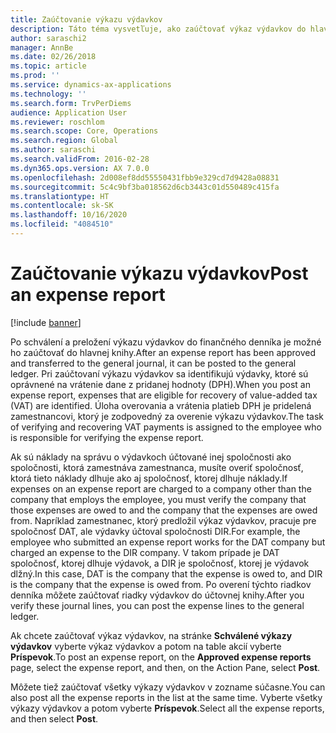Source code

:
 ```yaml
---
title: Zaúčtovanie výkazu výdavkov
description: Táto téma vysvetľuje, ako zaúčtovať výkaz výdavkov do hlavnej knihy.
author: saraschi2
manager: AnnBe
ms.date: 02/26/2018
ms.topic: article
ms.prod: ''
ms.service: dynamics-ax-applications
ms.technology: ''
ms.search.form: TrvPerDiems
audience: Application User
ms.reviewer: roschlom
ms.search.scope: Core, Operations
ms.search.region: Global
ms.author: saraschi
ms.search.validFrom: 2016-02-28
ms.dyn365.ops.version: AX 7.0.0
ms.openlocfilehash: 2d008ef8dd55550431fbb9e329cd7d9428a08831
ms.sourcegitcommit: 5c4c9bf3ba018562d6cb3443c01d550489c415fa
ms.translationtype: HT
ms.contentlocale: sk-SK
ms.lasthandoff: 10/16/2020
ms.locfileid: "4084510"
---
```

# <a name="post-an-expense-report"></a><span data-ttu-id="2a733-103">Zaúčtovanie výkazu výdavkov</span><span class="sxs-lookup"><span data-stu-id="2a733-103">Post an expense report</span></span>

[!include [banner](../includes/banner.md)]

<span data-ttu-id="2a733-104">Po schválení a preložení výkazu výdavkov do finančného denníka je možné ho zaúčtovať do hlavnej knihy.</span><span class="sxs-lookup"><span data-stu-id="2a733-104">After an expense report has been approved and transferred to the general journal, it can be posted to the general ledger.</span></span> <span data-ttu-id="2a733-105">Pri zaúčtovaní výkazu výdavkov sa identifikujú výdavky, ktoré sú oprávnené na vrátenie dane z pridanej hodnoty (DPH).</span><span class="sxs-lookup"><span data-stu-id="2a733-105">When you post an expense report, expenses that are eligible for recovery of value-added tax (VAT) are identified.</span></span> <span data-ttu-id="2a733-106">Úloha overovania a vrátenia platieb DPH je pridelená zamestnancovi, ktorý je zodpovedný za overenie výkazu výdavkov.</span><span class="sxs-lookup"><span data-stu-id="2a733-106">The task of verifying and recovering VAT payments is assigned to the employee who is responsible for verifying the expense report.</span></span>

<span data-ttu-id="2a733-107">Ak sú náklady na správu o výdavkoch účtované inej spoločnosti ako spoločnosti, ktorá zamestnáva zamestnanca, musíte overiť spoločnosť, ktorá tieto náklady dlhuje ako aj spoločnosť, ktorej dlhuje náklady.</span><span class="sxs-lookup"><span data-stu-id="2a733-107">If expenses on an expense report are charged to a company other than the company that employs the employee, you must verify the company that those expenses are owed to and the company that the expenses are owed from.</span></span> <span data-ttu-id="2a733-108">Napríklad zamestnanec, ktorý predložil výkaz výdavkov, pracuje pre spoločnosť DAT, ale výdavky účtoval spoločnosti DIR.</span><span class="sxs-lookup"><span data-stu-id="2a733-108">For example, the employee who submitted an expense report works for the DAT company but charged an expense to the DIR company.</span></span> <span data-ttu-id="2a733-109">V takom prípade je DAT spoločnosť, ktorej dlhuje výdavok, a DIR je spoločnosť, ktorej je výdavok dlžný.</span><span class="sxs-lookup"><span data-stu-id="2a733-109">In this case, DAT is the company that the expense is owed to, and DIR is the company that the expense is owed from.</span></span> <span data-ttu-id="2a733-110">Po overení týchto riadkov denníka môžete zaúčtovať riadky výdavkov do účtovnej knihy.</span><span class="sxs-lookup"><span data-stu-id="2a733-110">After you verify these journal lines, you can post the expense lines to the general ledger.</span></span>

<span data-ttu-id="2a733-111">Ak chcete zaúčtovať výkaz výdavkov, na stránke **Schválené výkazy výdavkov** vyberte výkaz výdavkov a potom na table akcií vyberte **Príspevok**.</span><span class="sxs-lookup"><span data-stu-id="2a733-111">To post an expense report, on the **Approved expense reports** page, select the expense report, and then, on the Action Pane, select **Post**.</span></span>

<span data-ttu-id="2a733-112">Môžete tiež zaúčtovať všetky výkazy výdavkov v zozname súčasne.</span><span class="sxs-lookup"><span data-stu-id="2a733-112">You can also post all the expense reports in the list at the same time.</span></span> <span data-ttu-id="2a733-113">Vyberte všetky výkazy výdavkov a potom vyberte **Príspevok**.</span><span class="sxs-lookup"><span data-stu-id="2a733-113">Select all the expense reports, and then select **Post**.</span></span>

» **WHAT NEEDS TO BE DONE**: Copy the data word for word, no pictures.

» **FINISHED EXERCISE**:
Source code

:
 ```yaml
---
title: Zaúčtovanie výkazu výdavkov
description: Táto téma vysvetľuje, ako zaúčtovať výkaz výdavkov do hlavnej knihy.
author: saraschi2
manager: AnnBe
ms.date: 02/26/2018
ms.topic: article
ms.prod: ''
ms.service: dynamics-ax-applications
ms.technology: ''
ms.search.form: TrvPerDiems
audience: Application User
ms.reviewer: roschlom
ms.search.scope: Core, Operations
ms.search.region: Global
ms.author: saraschi
ms.search.validFrom: 2016-02-28
ms.dyn365.ops.version: AX 7.0.0
ms.openlocfilehash: 2d008ef8dd55550431fbb9e329cd7d9428a08831
ms.sourcegitcommit: 5c4c9bf3ba018562d6cb3443c01d550489c415fa
ms.translationtype: HT
ms.contentlocale: sk-SK
ms.lasthandoff: 10/16/2020
ms.locfileid: "4084510"
---
```

# <a name="post-an-expense-report"></a><span data-ttu-id="2a733-103">Zaúčtovanie výkazu výdavkov</span><span class="sxs-lookup"><span data-stu-id="2a733-103">Post an expense report</span></span>

[!include [banner](../includes/banner.md)]

<span data-ttu-id="2a733-104">Po schválení a preložení výkazu výdavkov do finančného denníka je možné ho zaúčtovať do hlavnej knihy.</span><span class="sxs-lookup"><span data-stu-id="2a733-104">After an expense report has been approved and transferred to the general journal, it can be posted to the general ledger.</span></span> <span data-ttu-id="2a733-105">Pri zaúčtovaní výkazu výdavkov sa identifikujú výdavky, ktoré sú oprávnené na vrátenie dane z pridanej hodnoty (DPH).</span><span class="sxs-lookup"><span data-stu-id="2a733-105">When you post an expense report, expenses that are eligible for recovery of value-added tax (VAT) are identified.</span></span> <span data-ttu-id="2a733-106">Úloha overovania a vrátenia platieb DPH je pridelená zamestnancovi, ktorý je zodpovedný za overenie výkazu výdavkov.</span><span class="sxs-lookup"><span data-stu-id="2a733-106">The task of verifying and recovering VAT payments is assigned to the employee who is responsible for verifying the expense report.</span></span>

<span data-ttu-id="2a733-107">Ak sú náklady na správu o výdavkoch účtované inej spoločnosti ako spoločnosti, ktorá zamestnáva zamestnanca, musíte overiť spoločnosť, ktorá tieto náklady dlhuje ako aj spoločnosť, ktorej dlhuje náklady.</span><span class="sxs-lookup"><span data-stu-id="2a733-107">If expenses on an expense report are charged to a company other than the company that employs the employee, you must verify the company that those expenses are owed to and the company that the expenses are owed from.</span></span> <span data-ttu-id="2a733-108">Napríklad zamestnanec, ktorý predložil výkaz výdavkov, pracuje pre spoločnosť DAT, ale výdavky účtoval spoločnosti DIR.</span><span class="sxs-lookup"><span data-stu-id="2a733-108">For example, the employee who submitted an expense report works for the DAT company but charged an expense to the DIR company.</span></span> <span data-ttu-id="2a733-109">V takom prípade je DAT spoločnosť, ktorej dlhuje výdavok, a DIR je spoločnosť, ktorej je výdavok dlžný.</span><span class="sxs-lookup"><span data-stu-id="2a733-109">In this case, DAT is the company that the expense is owed to, and DIR is the company that the expense is owed from.</span></span> <span data-ttu-id="2a733-110">Po overení týchto riadkov denníka môžete zaúčtovať riadky výdavkov do účtovnej knihy.</span><span class="sxs-lookup"><span data-stu-id="2a733-110">After you verify these journal lines, you can post the expense lines to the general ledger.</span></span>

<span data-ttu-id="2a733-111">Ak chcete zaúčtovať výkaz výdavkov, na stránke **Schválené výkazy výdavkov** vyberte výkaz výdavkov a potom na table akcií vyberte **Príspevok**.</span><span class="sxs-lookup"><span data-stu-id="2a733-111">To post an expense report, on the **Approved expense reports** page, select the expense report, and then, on the Action Pane, select **Post**.</span></span>

<span data-ttu-id="2a733-112">Môžete tiež zaúčtovať všetky výkazy výdavkov v zozname súčasne.</span><span class="sxs-lookup"><span data-stu-id="2a733-112">You can also post all the expense reports in the list at the same time.</span></span> <span data-ttu-id="2a733-113">Vyberte všetky výkazy výdavkov a potom vyberte **Príspevok**.</span><span class="sxs-lookup"><span data-stu-id="2a733-113">Select all the expense reports, and then select **Post**.</span></span>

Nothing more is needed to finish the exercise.